Argentina’s President Cristina Fernandez de Kirchner is recuperating after brain surgery days before a decisive mid-term legislative election that many believe will not go in her favor and as such, will change the course of politics and policy in Argentina going forward.
That change, believe investors including Diego Ferro, portfolio manager at Greylock Capital Management, would be a welcome one for Argentina, both domestically and internationally. Because even though the Argentine economy has been growing decently and is set for a 3.5% GDP growth this year, Fernandez de Kirchner’s numerous interventionist policies through the years have angered Argentina’s private sector and have incurred the wrath of the international financial community—to the point that Argentina has been more or less marginalized from the capital markets.
Fernandez de Kirchner, who succeeded her husband, Nestor Kirchner, as president in 2007, has imposed controls on imports and on foreign exchange and the Argentine peso is greatly overvalued. She also took the decision to nationalize YPF, the country’s leading energy company—a move that angered Argentina’s trade partners and international investors—by expropriating Spain’s stake in it, and she nationalized both Argentina's private pension system and its main airline.
Also unresolved is the $81 billion in bond debt that Argentina defaulted on in 2001, which was has been through two restructurings. Although there is talk that Fernandez de Kirchner would seek a third term in office, this would only be possible through a constitutional change and for that, she needs to secure a two-thirds majority, which Ferro doesn’t believe is possible.
Furthermore, “the Kirchners have been running the country in a very personal way, and [Cristina Fernandez de Kirchner] neglected grooming someone who could be her successor, which would have helped her remain influential for the remainder of her presidency,” Ferro said.
With the likelihood of Fernandez de Kirchner losing her hold on Congress, the path is clearing for a shift in policy and a move away from “Kirchnerism,” enroute to the 2015 presidential elections.
“Most people likely to succeed Fernandez de Kirchner to the presidency have a center-right orientation, so the whole approach from here on is likely to be very market-friendly,” Ferro said. “People are feeling very optimistic because much of what’s happening to Argentina is self-inflicted and you would expect that to change as policy changes.”
A shift in policy is mandatory at this juncture because Argentina must rebuild and improve its relationships with international financial markets in order to secure the funds needed to sustain and boost economic growth, according to Sebastian Vargas, an economist who covers Argentina for Barclays Capital.
“The Argentine government has remained distant from external financing and has been able to do so for more of a decade based on the country’s strong domestic savings,” Vargas said. “However, those savings were gradually eroded as domestic consumption continued to expand on the back of genuine growth and because of very expensive fiscal and monetary policy, and the country has had to rely more on its external savings because the government had no relationship with the markets. This means that accessing external financing has been both hard and expensive for corporates, provincial governments and the federal government, even in highly liquid global markets.”

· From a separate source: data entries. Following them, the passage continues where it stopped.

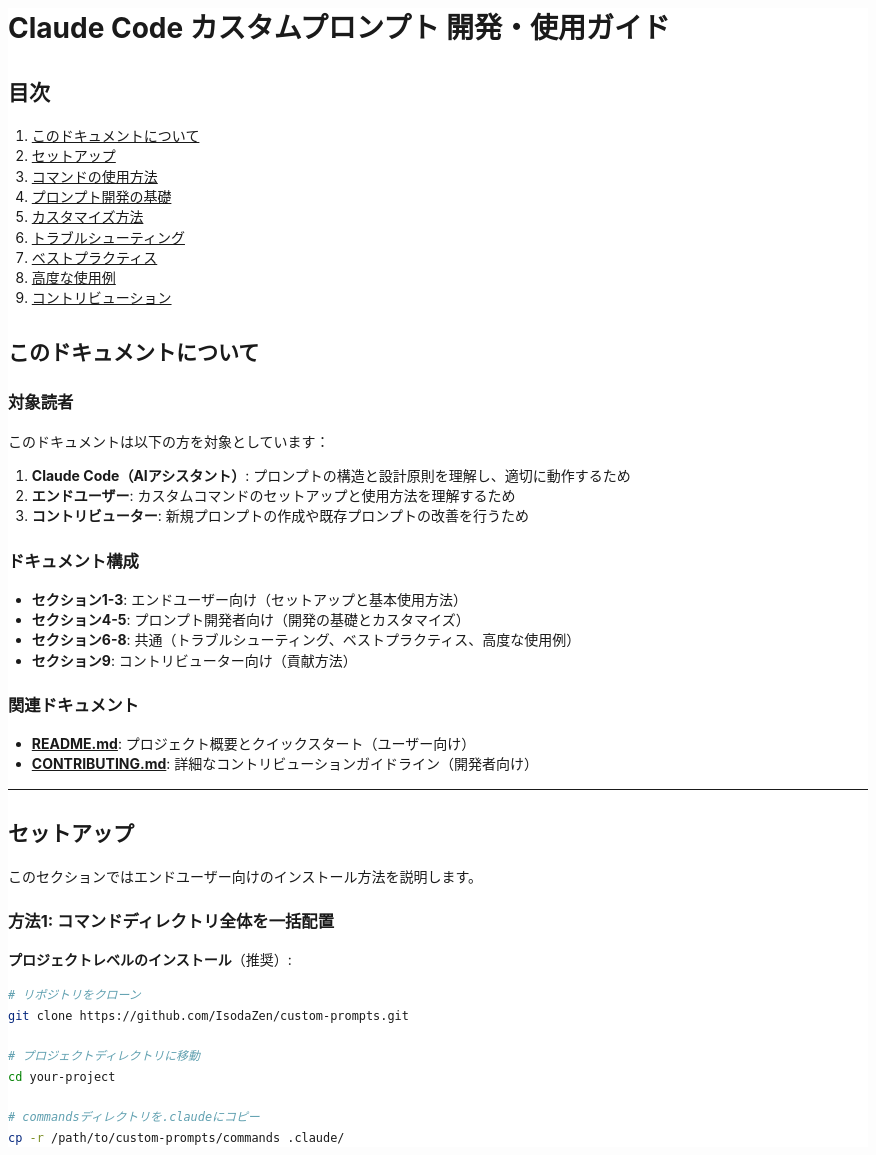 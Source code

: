 # Claude Code カスタムプロンプト 開発・使用ガイド

## 目次

1. [このドキュメントについて](#このドキュメントについて)
2. [セットアップ](#セットアップ)
3. [コマンドの使用方法](#コマンドの使用方法)
4. [プロンプト開発の基礎](#プロンプト開発の基礎)
5. [カスタマイズ方法](#カスタマイズ方法)
6. [トラブルシューティング](#トラブルシューティング)
7. [ベストプラクティス](#ベストプラクティス)
8. [高度な使用例](#高度な使用例)
9. [コントリビューション](#コントリビューション)

## このドキュメントについて

### 対象読者

このドキュメントは以下の方を対象としています：

1. **Claude Code（AIアシスタント）**: プロンプトの構造と設計原則を理解し、適切に動作するため
2. **エンドユーザー**: カスタムコマンドのセットアップと使用方法を理解するため
3. **コントリビューター**: 新規プロンプトの作成や既存プロンプトの改善を行うため

### ドキュメント構成

- **セクション1-3**: エンドユーザー向け（セットアップと基本使用方法）
- **セクション4-5**: プロンプト開発者向け（開発の基礎とカスタマイズ）
- **セクション6-8**: 共通（トラブルシューティング、ベストプラクティス、高度な使用例）
- **セクション9**: コントリビューター向け（貢献方法）

### 関連ドキュメント

- **[README.md](./README.md)**: プロジェクト概要とクイックスタート（ユーザー向け）
- **[CONTRIBUTING.md](./CONTRIBUTING.md)**: 詳細なコントリビューションガイドライン（開発者向け）

---

## セットアップ

このセクションではエンドユーザー向けのインストール方法を説明します。

### 方法1: コマンドディレクトリ全体を一括配置

**プロジェクトレベルのインストール**（推奨）:

```bash
# リポジトリをクローン
git clone https://github.com/IsodaZen/custom-prompts.git

# プロジェクトディレクトリに移動
cd your-project

# commandsディレクトリを.claudeにコピー
cp -r /path/to/custom-prompts/commands .claude/
```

Vargas said that there’s already been some policy change afoot, and not only in terms of recent measures that have been taken to depreciate the value of the peso and stabilize its loss of competitiveness.
“The elections are about governability and the president has two more years to go with a very weak economy and a very low popularity rate,” Vargas said. “In a country like Argentina, which has a history of political and economic volatility, but also has a very strong constitution and political system, the popularity of the president is very important, so in order to maintain governability over the next two years, Fernandez de Kirchner will have to make concessions to the rest of the political system, and I think this has fueled the shift in policies that we are starting to see now and the set the course for a more balanced scenario down the road.”
Although it will take some time for any shifts in policy to be felt in the real economy, Vargas said that there’s an investment opportunity now in Argentine bonds, particularly in municipal bonds like those of the Province of Buenos Aires, and equities, based on the view that politics and policy are changing.
Policy changes will eventually result in a deeper transformation and in that context, Ferro points to opportunities in other parts of the economy, such as the corporate bonds of utilities and other sectors whose futures are closely linked to the direction of policy.
“If policies change, these will do better,” he said.